The main purpose of this work was to synthesize ZnO nanoparticles (NPs) in situ into a chitosan (CS) matrix to obtain highly dispersed antibacterial composites by the sol–gel technique. These composites were characterized by their thermal, structural, morphological and optical properties. NPs were subsequently used and added into polyvinyl alcohol (PVA) in order to obtain electrospun fibers. Previously, it was determined the adequate PVA/CS ratio and changes in their morphological features in dependence of molecular weight of PVA and electrospinning parameters to avoid the beads and spindle-like defects in the final fibers.
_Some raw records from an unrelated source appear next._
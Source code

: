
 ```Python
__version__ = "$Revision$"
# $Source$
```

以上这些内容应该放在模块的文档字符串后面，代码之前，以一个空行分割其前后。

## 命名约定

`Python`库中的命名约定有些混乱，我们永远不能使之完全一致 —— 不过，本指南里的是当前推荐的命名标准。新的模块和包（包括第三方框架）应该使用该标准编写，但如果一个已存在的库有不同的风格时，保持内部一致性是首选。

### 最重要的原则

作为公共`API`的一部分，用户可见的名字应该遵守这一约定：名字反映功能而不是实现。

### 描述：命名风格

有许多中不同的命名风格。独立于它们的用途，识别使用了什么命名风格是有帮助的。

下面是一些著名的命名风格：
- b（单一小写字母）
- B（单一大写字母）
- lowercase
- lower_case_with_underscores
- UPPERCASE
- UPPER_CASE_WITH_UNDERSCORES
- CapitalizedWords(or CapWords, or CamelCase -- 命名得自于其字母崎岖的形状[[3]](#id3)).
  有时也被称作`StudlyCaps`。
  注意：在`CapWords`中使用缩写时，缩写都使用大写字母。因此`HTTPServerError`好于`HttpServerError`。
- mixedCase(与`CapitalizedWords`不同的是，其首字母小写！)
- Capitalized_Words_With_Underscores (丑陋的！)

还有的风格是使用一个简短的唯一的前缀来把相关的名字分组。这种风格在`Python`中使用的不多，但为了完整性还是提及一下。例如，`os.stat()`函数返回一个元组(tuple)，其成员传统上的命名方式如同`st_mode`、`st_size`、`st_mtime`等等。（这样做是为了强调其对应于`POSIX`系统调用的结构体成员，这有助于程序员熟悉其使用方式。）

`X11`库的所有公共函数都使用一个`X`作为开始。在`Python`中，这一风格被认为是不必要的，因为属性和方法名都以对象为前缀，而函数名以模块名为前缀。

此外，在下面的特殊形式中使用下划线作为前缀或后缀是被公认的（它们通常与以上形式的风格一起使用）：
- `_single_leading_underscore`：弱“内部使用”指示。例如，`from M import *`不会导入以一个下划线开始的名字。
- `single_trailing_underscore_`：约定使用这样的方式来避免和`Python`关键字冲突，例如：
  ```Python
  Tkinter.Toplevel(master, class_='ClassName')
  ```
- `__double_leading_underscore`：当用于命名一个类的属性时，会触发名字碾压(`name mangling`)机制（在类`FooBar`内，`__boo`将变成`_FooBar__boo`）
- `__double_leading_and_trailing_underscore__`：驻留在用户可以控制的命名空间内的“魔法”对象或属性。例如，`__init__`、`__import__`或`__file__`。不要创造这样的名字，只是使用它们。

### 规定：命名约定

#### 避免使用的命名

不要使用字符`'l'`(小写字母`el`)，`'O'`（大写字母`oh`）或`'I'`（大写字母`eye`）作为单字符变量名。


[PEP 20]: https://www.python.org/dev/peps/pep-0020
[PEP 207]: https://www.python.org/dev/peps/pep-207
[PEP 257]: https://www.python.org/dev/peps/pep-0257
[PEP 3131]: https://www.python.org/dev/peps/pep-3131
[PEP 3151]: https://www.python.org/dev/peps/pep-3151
Then, optimal conditions were used to fabricate PVA/in situ ZnO:CS nanofiber composites. The hydrogen bonding interaction governs the ZnO:CS system, which forms a combination between flower-type and agglomerated rod morphologies. It was found that CS promotes the crystallinity of ZnO NPs maintaining the hexagonal phase. The addition of ZnO into the CS matrix was performed via weak interactions by stabilizing the hybrid compound after the second decomposition stage when the mass loss is above 50%. Free-defects uniform fibers with an improvement in hardness as well as in the elastic modulus was obtained in the electrospun PVA/in situ ZnO:CS fibers. The presence of ZnO NPs improves the spinnability in the fiber nanocomposites with an average diameter of 223 nm. PVA/in situ ZnO:CS mats displayed an inhibition of bacterial growth of Escherichia coli and Staphylococcus aureus.

这项工作的主要目的是通过溶胶-凝胶技术将ZnO纳米颗粒（NPs）原位合成到壳聚糖（CS）基质中以获得高度分散的抗菌复合材料。这些复合材料的特征在于其热，结构，形态和光学性质。随后使用NP并将其加入聚乙烯醇（PVA）中以获得电纺纤维。以前，已经确定了适当的PVA / CS比以及它们的形态特征的变化取决于PVA的分子量和电纺丝参数，以避免最终纤维中的珠粒和纺锤状缺陷。然后，使用最佳条件制造PVA /原位ZnO：CS纳米纤维复合材料。氢键相互作用控制ZnO：CS系统，该系统在花型和团聚的棒状形态之间形成组合。发现CS促进了保持六方相的ZnO NP的结晶性。当质量损失超过50％时，通过在第二个分解阶段后稳定杂化化合物，可通过弱相互作用将ZnO添加到CS基质中。在电纺PVA /原位ZnO：CS纤维中获得了具有硬度和弹性模量提高的自由缺陷的均匀纤维。ZnO NPs的存在改善了平均直径为223 nm的纤维纳米复合材料的可纺性。PVA /原位ZnO：CS席子对大肠杆菌和金黄色葡萄球菌的细菌生长具有抑制作用。